Langzeit-Beobachtungsstudie

Risiken für Demenz und Psychosen nach COVID-19 noch lange erhöht

Bis zu zwei Jahre sind die Risiken für einige neurologische oder psychiatrische Krankheiten nach durchgemachter COVID-19 erhöht. Die Erkrankungsgefahr für andere psychiatrische Leiden normalisiert sich schon nach zwei Monaten. Das ergab eine Langzeitstudie mit über 1,2 Millionen SARS-CoV-2-Infizierten.

Wolfgang GeisselVon Wolfgang Geissel Veröffentlicht:
Altenpflegerin und Demenzpatientin: Noch lange nach COVID-19 ist das Risiko für kognitive Störungen erhöht.

Altenpflegerin und Demenzpatientin: Noch lange nach COVID-19 ist das Risiko für kognitive Störungen erhöht.

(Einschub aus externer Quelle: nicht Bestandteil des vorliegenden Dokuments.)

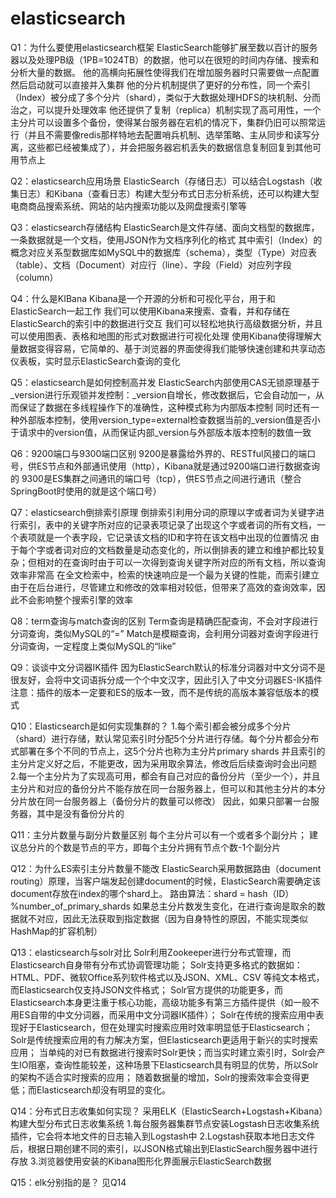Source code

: # elasticsearch

Q1：为什么要使用elasticsearch框架
ElasticSearch能够扩展至数以百计的服务器以及处理PB级（1PB=1024TB）的数据，他可以在很短的时间内存储、搜索和分析大量的数据。
他的高横向拓展性使得我们在增加服务器时只需要做一点配置然后启动就可以直接并入集群
他的分片机制提供了更好的分布性，同一个索引（Index）被分成了多个分片（shard），类似于大数据处理HDFS的块机制、分而治之，可以提升处理效率
他还提供了复制（replica）机制实现了高可用性，一个主分片可以设置多个备份，使得某台服务器在宕机的情况下，集群仍旧可以照常运行（并且不需要像redis那样特地去配置哨兵机制、选举策略、主从同步和读写分离，这些都已经被集成了），并会把服务器宕机丢失的数据信息复制回复到其他可用节点上

Q2：elasticsearch应用场景
ElasticSearch（存储日志）可以结合Logstash（收集日志）和Kibana（查看日志）构建大型分布式日志分析系统，还可以构建大型电商商品搜索系统、网站的站内搜索功能以及网盘搜索引擎等

Q3：elasticsearch存储结构
ElasticSearch是文件存储、面向文档型的数据库，一条数据就是一个文档，使用JSON作为文档序列化的格式
其中索引（Index）的概念对应关系型数据库如MySQL中的数据库（schema），类型（Type）对应表（table）、文档（Document）对应行（line）、字段（Field）对应列字段（column）

Q4：什么是KIBana
Kibana是一个开源的分析和可视化平台，用于和ElasticSearch一起工作
我们可以使用Kibana来搜索、查看，并和存储在ElasticSearch的索引中的数据进行交互
我们可以轻松地执行高级数据分析，并且可以使用图表、表格和地图的形式对数据进行可视化处理
使用Kibana使得理解大量数据变得容易，它简单的、基于浏览器的界面使得我们能够快速创建和共享动态仪表板，实时显示ElasticSearch查询的变化

Q5：elasticsearch是如何控制高并发
ElasticSearch内部使用CAS无锁原理基于_version进行乐观锁并发控制：_version自增长，修改数据后，它会自动加一，从而保证了数据在多线程操作下的准确性，这种模式称为内部版本控制
同时还有一种外部版本控制，使用version_type=external检查数据当前的_version值是否小于请求中的version值，从而保证内部_version与外部版本版本控制的数值一致

Q6：9200端口与9300端口区别
9200是暴露给外界的、RESTful风接口的端口号，供ES节点和外部通讯使用（http），Kibana就是通过9200端口进行数据查询的
9300是ES集群之间通讯的端口号（tcp），供ES节点之间进行通讯（整合SpringBoot时使用的就是这个端口号）

Q7：elasticsearch倒排索引原理
倒排索引利用分词的原理以字或者词为关键字进行索引，表中的关键字所对应的记录表项记录了出现这个字或者词的所有文档，一个表项就是一个表字段，它记录该文档的ID和字符在该文档中出现的位置情况
由于每个字或者词对应的文档数量是动态变化的，所以倒排表的建立和维护都比较复杂；但相对的在查询时由于可以一次得到查询关键字所对应的所有文档，所以查询效率非常高
在全文检索中，检索的快速响应是一个最为关键的性能，而索引建立由于在后台进行，尽管建立和修改的效率相对较低，但带来了高效的查询效率，因此不会影响整个搜索引擎的效率

Q8：term查询与match查询的区别
Term查询是精确匹配查询，不会对字段进行分词查询，类似MySQL的“=”
Match是模糊查询，会利用分词器对查询字段进行分词查询，一定程度上类似MySQL的“like”

Q9：谈谈中文分词器IK插件
因为ElasticSearch默认的标准分词器对中文分词不是很友好，会将中文词语拆分成一个个中文汉字，因此引入了中文分词器ES-IK插件
注意：插件的版本一定要和ES的版本一致，而不是传统的高版本兼容低版本的模式

Q10：Elasticsearch是如何实现集群的？
1.每个索引都会被分成多个分片（shard）进行存储，默认常见索引时分配5个分片进行存储。每个分片都会分布式部署在多个不同的节点上，这5个分片也称为主分片primary shards
并且索引的主分片定义好之后，不能更改，因为采用取余算法，修改后后续查询时会出问题
2.每一个主分片为了实现高可用，都会有自己对应的备份分片（至少一个），并且主分片和对应的备份分片不能存放在同一台服务器上，但可以和其他主分片的本分分片放在同一台服务器上（备份分片的数量可以修改）
因此，如果只部署一台服务器，其中是没有备份分片的

Q11：主分片数量与副分片数量区别
每个主分片可以有一个或者多个副分片；
建议总分片的个数是节点的平方，即每个主分片拥有节点个数-1个副分片

Q12：为什么ES索引主分片数量不能改
ElasticSearch采用数据路由（document routing）原理，当客户端发起创建document的时候，ElasticSearch需要确定该document存放在index的哪个shard上。
路由算法：shard = hash（ID）%number_of_primary_shards
如果总主分片数发生变化，在进行查询是取余的数据就不对应，因此无法获取到指定数据（因为自身特性的原因，不能实现类似HashMap的扩容机制）

Q13：elasticsearch与solr对比
Solr利用Zookeeper进行分布式管理，而Elasticsearch自身带有分布式协调管理功能；
Solr支持更多格式的数据如：HTML、PDF、微软Office系列软件格式以及JSON、XML、CSV 等纯文本格式，而Elasticsearch仅支持JSON文件格式；
Solr官方提供的功能更多，而Elasticsearch本身更注重于核心功能，高级功能多有第三方插件提供（如一般不用ES自带的中文分词器，而采用中文分词器IK插件）；
Solr在传统的搜索应用中表现好于Elasticsearch，但在处理实时搜索应用时效率明显低于Elasticsearch；Solr是传统搜索应用的有力解决方案，但Elasticsearch更适用于新兴的实时搜索应用；
当单纯的对已有数据进行搜索时Solr更快；而当实时建立索引时，Solr会产生IO阻塞，查询性能较差，这种场景下Elasticsearch具有明显的优势，所以Solr的架构不适合实时搜索的应用；
随着数据量的增加，Solr的搜索效率会变得更低；而Elasticsearch却没有明显的变化。

Q14：分布式日志收集如何实现？
采用ELK（ElasticSearch+Logstash+Kibana）构建大型分布式日志收集系统
1.每台服务器集群节点安装Logstash日志收集系统插件，它会将本地文件的日志输入到Logstash中
2.Logstash获取本地日志文件后，根据日期创建不同的索引，以JSON格式输出到ElasticSearch服务器中进行存放
3.浏览器使用安装的Kibana图形化界面展示ElasticSearch数据

Q15：elk分别指的是？
见Q14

© Alexander Raths / stock.adobe.com

Oxford. Seit Beginn der Pandemie mehren sich die Hinweise, dass nach durchgemachter COVID-19 die Risiken für neurologische und psychiatrische Krankheiten erhöht sind. Ein Team um Professor Paul Harrison von der Universität Oxford hat nun in einer großen Beobachtungsstudie gezeigt, dass die dabei gesteigerte Risiken etwa für Demenz, Psychosen oder Krampferkrankungen bis zu zwei Jahre nach durchgemachter COVID-19 bestehen können. Das Risiko für Angststörungen und Depressionen sinkt hingegen nur zwei Monate nach COVID-19 wieder auf Normalniveau (Lancet Psychiatry 2022; online 17. August).

Die Forscherinnen und Forscher haben für die Studie Daten von 1,3 Millionen Patienten mit laborbestätigter SARS-CoV-2-Infektion aus dem „TriNetX electronic health records network“ in den USA analysiert. Darunter waren über 185.000 Kinder, 856.00 Erwachsene (bis 64 Jahre) und 242.000 Senioren im Alter ab 65. Jedem der Individuen wurde dabei eine gematchte Kontrollperson ohne COVID-19, aber mit anderen respiratorischen Erkrankungen in der Vorgeschichte, gegenübergestellt.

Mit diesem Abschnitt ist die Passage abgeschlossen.